- **WHAT YOU WILL DO**: Check every line below for the word "registered" and show those that hold it.

- **RECORDS FOR THE TASK**:

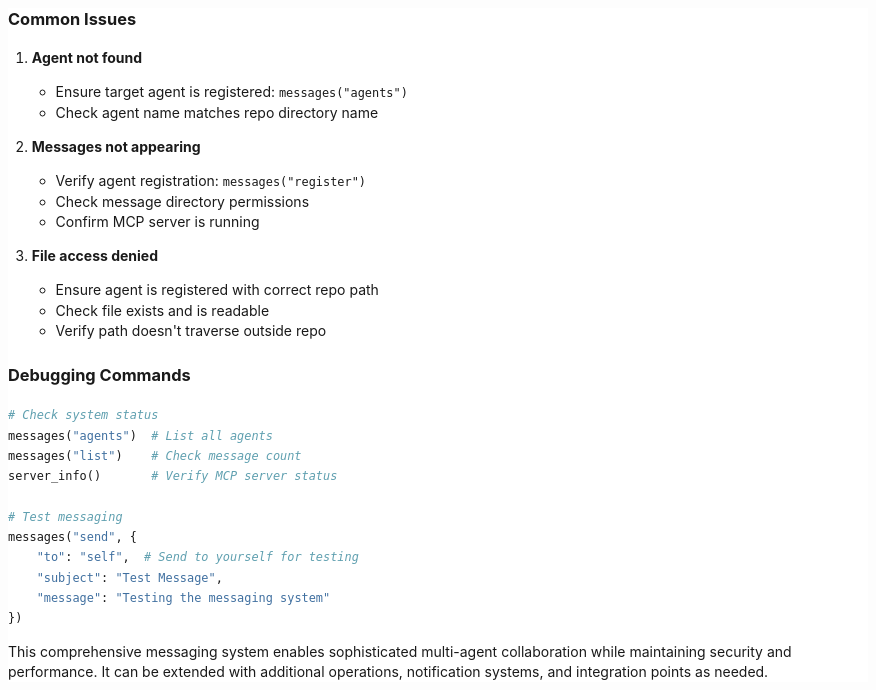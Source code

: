 ### Common Issues

1. **Agent not found**
   - Ensure target agent is registered: `messages("agents")`
   - Check agent name matches repo directory name

2. **Messages not appearing**
   - Verify agent registration: `messages("register")`
   - Check message directory permissions
   - Confirm MCP server is running

3. **File access denied**
   - Ensure agent is registered with correct repo path
   - Check file exists and is readable
   - Verify path doesn't traverse outside repo

### Debugging Commands

```python
# Check system status
messages("agents")  # List all agents
messages("list")    # Check message count
server_info()       # Verify MCP server status

# Test messaging
messages("send", {
    "to": "self",  # Send to yourself for testing
    "subject": "Test Message",
    "message": "Testing the messaging system"
})
```

This comprehensive messaging system enables sophisticated multi-agent collaboration while maintaining security and performance. It can be extended with additional operations, notification systems, and integration points as needed. 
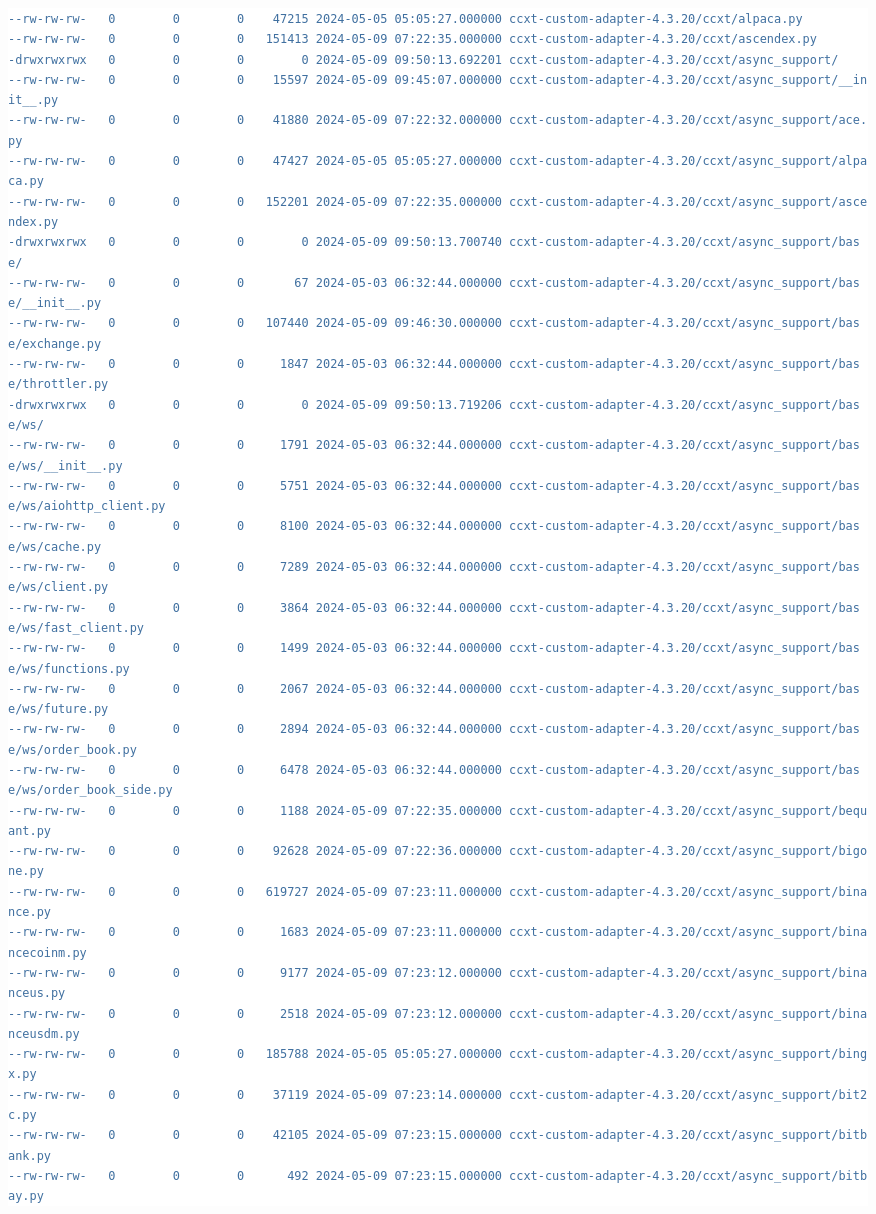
 ```diff
--rw-rw-rw-   0        0        0    47215 2024-05-05 05:05:27.000000 ccxt-custom-adapter-4.3.20/ccxt/alpaca.py
--rw-rw-rw-   0        0        0   151413 2024-05-09 07:22:35.000000 ccxt-custom-adapter-4.3.20/ccxt/ascendex.py
-drwxrwxrwx   0        0        0        0 2024-05-09 09:50:13.692201 ccxt-custom-adapter-4.3.20/ccxt/async_support/
--rw-rw-rw-   0        0        0    15597 2024-05-09 09:45:07.000000 ccxt-custom-adapter-4.3.20/ccxt/async_support/__init__.py
--rw-rw-rw-   0        0        0    41880 2024-05-09 07:22:32.000000 ccxt-custom-adapter-4.3.20/ccxt/async_support/ace.py
--rw-rw-rw-   0        0        0    47427 2024-05-05 05:05:27.000000 ccxt-custom-adapter-4.3.20/ccxt/async_support/alpaca.py
--rw-rw-rw-   0        0        0   152201 2024-05-09 07:22:35.000000 ccxt-custom-adapter-4.3.20/ccxt/async_support/ascendex.py
-drwxrwxrwx   0        0        0        0 2024-05-09 09:50:13.700740 ccxt-custom-adapter-4.3.20/ccxt/async_support/base/
--rw-rw-rw-   0        0        0       67 2024-05-03 06:32:44.000000 ccxt-custom-adapter-4.3.20/ccxt/async_support/base/__init__.py
--rw-rw-rw-   0        0        0   107440 2024-05-09 09:46:30.000000 ccxt-custom-adapter-4.3.20/ccxt/async_support/base/exchange.py
--rw-rw-rw-   0        0        0     1847 2024-05-03 06:32:44.000000 ccxt-custom-adapter-4.3.20/ccxt/async_support/base/throttler.py
-drwxrwxrwx   0        0        0        0 2024-05-09 09:50:13.719206 ccxt-custom-adapter-4.3.20/ccxt/async_support/base/ws/
--rw-rw-rw-   0        0        0     1791 2024-05-03 06:32:44.000000 ccxt-custom-adapter-4.3.20/ccxt/async_support/base/ws/__init__.py
--rw-rw-rw-   0        0        0     5751 2024-05-03 06:32:44.000000 ccxt-custom-adapter-4.3.20/ccxt/async_support/base/ws/aiohttp_client.py
--rw-rw-rw-   0        0        0     8100 2024-05-03 06:32:44.000000 ccxt-custom-adapter-4.3.20/ccxt/async_support/base/ws/cache.py
--rw-rw-rw-   0        0        0     7289 2024-05-03 06:32:44.000000 ccxt-custom-adapter-4.3.20/ccxt/async_support/base/ws/client.py
--rw-rw-rw-   0        0        0     3864 2024-05-03 06:32:44.000000 ccxt-custom-adapter-4.3.20/ccxt/async_support/base/ws/fast_client.py
--rw-rw-rw-   0        0        0     1499 2024-05-03 06:32:44.000000 ccxt-custom-adapter-4.3.20/ccxt/async_support/base/ws/functions.py
--rw-rw-rw-   0        0        0     2067 2024-05-03 06:32:44.000000 ccxt-custom-adapter-4.3.20/ccxt/async_support/base/ws/future.py
--rw-rw-rw-   0        0        0     2894 2024-05-03 06:32:44.000000 ccxt-custom-adapter-4.3.20/ccxt/async_support/base/ws/order_book.py
--rw-rw-rw-   0        0        0     6478 2024-05-03 06:32:44.000000 ccxt-custom-adapter-4.3.20/ccxt/async_support/base/ws/order_book_side.py
--rw-rw-rw-   0        0        0     1188 2024-05-09 07:22:35.000000 ccxt-custom-adapter-4.3.20/ccxt/async_support/bequant.py
--rw-rw-rw-   0        0        0    92628 2024-05-09 07:22:36.000000 ccxt-custom-adapter-4.3.20/ccxt/async_support/bigone.py
--rw-rw-rw-   0        0        0   619727 2024-05-09 07:23:11.000000 ccxt-custom-adapter-4.3.20/ccxt/async_support/binance.py
--rw-rw-rw-   0        0        0     1683 2024-05-09 07:23:11.000000 ccxt-custom-adapter-4.3.20/ccxt/async_support/binancecoinm.py
--rw-rw-rw-   0        0        0     9177 2024-05-09 07:23:12.000000 ccxt-custom-adapter-4.3.20/ccxt/async_support/binanceus.py
--rw-rw-rw-   0        0        0     2518 2024-05-09 07:23:12.000000 ccxt-custom-adapter-4.3.20/ccxt/async_support/binanceusdm.py
--rw-rw-rw-   0        0        0   185788 2024-05-05 05:05:27.000000 ccxt-custom-adapter-4.3.20/ccxt/async_support/bingx.py
--rw-rw-rw-   0        0        0    37119 2024-05-09 07:23:14.000000 ccxt-custom-adapter-4.3.20/ccxt/async_support/bit2c.py
--rw-rw-rw-   0        0        0    42105 2024-05-09 07:23:15.000000 ccxt-custom-adapter-4.3.20/ccxt/async_support/bitbank.py
--rw-rw-rw-   0        0        0      492 2024-05-09 07:23:15.000000 ccxt-custom-adapter-4.3.20/ccxt/async_support/bitbay.py
```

- **YOUR RESPONSE**:
   - Ensure target agent is registered: `messages("agents")`
   - Ensure agent is registered with correct repo path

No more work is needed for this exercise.